» Record set:

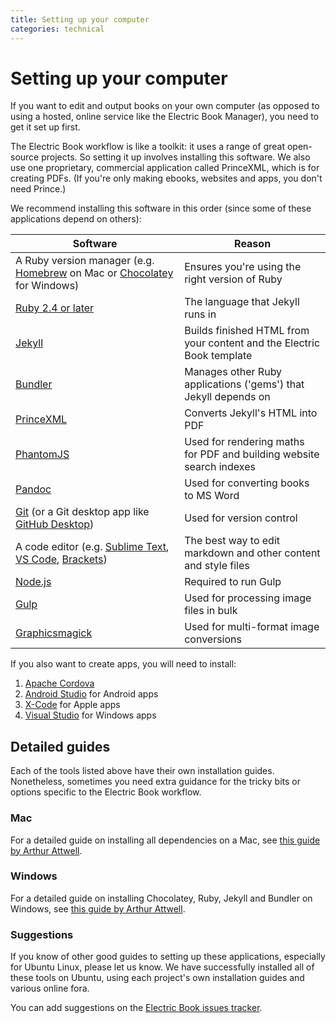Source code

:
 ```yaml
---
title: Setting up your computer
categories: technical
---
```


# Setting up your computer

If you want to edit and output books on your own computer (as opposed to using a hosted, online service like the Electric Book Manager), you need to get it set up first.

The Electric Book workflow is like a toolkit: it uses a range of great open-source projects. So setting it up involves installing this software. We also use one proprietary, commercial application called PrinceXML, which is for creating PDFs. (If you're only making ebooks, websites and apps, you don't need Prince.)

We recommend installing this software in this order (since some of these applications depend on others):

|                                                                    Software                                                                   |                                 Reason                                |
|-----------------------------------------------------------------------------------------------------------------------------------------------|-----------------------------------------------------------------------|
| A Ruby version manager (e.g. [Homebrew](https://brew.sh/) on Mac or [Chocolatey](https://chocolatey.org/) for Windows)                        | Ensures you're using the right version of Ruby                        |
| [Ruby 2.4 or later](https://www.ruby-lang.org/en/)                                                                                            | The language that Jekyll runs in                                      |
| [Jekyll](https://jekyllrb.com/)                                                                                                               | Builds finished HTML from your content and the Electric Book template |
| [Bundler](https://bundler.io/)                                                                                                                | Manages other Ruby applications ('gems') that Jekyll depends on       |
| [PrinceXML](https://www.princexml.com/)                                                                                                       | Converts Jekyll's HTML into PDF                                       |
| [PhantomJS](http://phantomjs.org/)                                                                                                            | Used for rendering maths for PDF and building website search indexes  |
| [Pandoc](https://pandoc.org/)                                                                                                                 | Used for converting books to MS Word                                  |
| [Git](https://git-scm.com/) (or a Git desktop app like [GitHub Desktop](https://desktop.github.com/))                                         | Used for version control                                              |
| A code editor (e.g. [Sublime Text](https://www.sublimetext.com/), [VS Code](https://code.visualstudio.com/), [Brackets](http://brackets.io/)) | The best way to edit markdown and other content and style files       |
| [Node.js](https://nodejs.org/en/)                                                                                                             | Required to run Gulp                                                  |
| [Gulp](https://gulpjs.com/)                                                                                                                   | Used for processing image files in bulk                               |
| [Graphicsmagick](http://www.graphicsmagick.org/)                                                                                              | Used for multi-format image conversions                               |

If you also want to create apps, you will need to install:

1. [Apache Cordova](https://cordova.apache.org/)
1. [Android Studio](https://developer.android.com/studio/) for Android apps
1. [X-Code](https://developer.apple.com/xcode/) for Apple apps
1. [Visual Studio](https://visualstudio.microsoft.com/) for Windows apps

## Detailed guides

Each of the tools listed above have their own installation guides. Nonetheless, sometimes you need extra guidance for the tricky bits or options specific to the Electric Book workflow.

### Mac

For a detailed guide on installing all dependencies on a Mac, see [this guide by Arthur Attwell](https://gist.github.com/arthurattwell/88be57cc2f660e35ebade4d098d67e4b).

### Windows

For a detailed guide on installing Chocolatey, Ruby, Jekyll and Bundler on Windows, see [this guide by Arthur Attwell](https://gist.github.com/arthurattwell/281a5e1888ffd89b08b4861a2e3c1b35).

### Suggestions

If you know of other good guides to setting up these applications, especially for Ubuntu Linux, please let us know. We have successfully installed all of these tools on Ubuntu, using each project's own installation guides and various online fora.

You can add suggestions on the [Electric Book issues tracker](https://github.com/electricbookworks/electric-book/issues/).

--

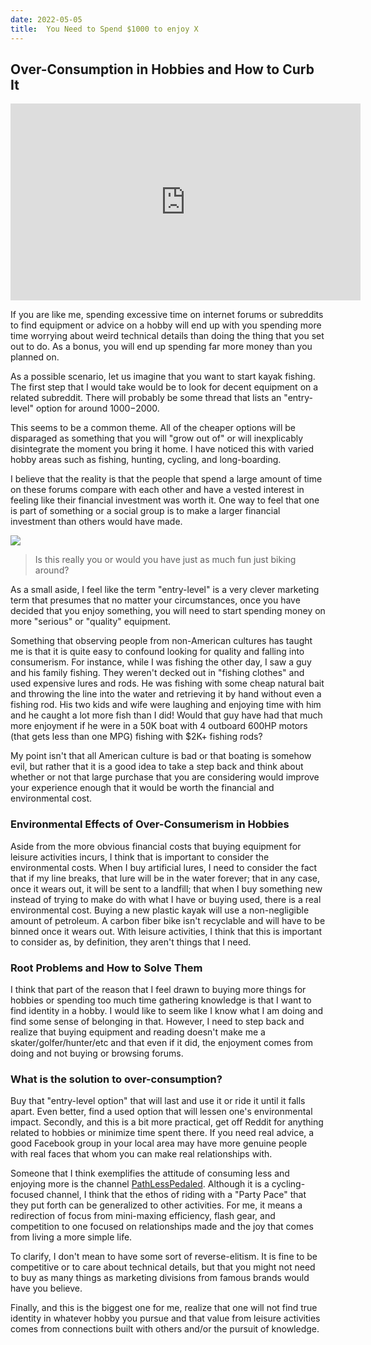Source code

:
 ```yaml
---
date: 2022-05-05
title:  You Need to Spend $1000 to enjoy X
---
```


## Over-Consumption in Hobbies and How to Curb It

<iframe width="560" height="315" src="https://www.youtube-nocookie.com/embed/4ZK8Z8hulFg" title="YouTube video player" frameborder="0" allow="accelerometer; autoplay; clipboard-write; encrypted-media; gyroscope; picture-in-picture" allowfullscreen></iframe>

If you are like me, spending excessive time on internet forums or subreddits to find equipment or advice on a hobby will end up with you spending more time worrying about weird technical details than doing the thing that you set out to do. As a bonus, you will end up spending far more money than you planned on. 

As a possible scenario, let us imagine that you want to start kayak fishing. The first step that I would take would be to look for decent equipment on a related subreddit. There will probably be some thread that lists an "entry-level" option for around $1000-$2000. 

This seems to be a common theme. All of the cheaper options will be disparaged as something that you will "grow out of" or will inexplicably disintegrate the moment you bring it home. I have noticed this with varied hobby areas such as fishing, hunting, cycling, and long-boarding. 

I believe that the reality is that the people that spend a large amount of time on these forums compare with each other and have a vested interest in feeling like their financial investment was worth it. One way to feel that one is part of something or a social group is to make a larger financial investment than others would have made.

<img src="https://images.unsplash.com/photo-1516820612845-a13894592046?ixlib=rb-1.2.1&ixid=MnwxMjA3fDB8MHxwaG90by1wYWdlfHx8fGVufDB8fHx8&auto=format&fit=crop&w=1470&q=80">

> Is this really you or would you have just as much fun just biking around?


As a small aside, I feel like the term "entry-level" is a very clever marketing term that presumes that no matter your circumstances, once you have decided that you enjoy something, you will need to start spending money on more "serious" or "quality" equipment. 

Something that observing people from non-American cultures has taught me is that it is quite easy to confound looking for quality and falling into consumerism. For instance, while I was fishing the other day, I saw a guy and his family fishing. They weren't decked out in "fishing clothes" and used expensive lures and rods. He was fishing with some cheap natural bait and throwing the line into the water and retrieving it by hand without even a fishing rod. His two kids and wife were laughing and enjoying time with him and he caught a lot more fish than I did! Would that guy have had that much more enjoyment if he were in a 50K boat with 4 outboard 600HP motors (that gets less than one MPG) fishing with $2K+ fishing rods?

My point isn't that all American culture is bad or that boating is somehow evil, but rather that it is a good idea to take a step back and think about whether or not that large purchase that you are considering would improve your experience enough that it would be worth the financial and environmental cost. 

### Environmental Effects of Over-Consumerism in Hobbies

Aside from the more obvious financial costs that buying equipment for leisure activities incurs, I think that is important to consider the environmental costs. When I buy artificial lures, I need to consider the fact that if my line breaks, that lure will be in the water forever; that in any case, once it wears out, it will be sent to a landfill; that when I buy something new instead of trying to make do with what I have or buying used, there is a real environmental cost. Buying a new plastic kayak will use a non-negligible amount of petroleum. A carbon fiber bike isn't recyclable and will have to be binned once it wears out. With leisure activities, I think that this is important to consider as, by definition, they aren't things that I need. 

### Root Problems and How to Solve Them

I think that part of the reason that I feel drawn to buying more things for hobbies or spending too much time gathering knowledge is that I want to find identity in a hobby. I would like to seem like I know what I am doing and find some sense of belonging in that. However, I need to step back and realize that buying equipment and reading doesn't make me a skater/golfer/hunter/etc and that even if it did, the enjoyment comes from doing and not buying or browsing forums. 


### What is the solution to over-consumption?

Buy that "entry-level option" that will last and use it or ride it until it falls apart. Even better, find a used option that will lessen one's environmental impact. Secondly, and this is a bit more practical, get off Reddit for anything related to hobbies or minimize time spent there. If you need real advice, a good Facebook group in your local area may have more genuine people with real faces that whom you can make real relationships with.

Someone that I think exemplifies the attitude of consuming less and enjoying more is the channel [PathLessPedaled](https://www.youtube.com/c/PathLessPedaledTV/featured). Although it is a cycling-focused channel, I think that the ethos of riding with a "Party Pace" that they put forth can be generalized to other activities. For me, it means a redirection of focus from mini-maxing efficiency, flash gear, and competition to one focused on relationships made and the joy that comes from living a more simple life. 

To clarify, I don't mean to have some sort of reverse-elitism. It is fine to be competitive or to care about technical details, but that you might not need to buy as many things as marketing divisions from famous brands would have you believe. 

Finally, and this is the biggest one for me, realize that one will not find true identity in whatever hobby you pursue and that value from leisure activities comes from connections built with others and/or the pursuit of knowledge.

» Try it: Within the material above, extract exactly the lines that start at the line containing "To clarify, I" and stop after the line containing "Finally, and this", and only those.

» Result below:
To clarify, I don't mean to have some sort of reverse-elitism. It is fine to be competitive or to care about technical details, but that you might not need to buy as many things as marketing divisions from famous brands would have you believe. 

Finally, and this is the biggest one for me, realize that one will not find true identity in whatever hobby you pursue and that value from leisure activities comes from connections built with others and/or the pursuit of knowledge.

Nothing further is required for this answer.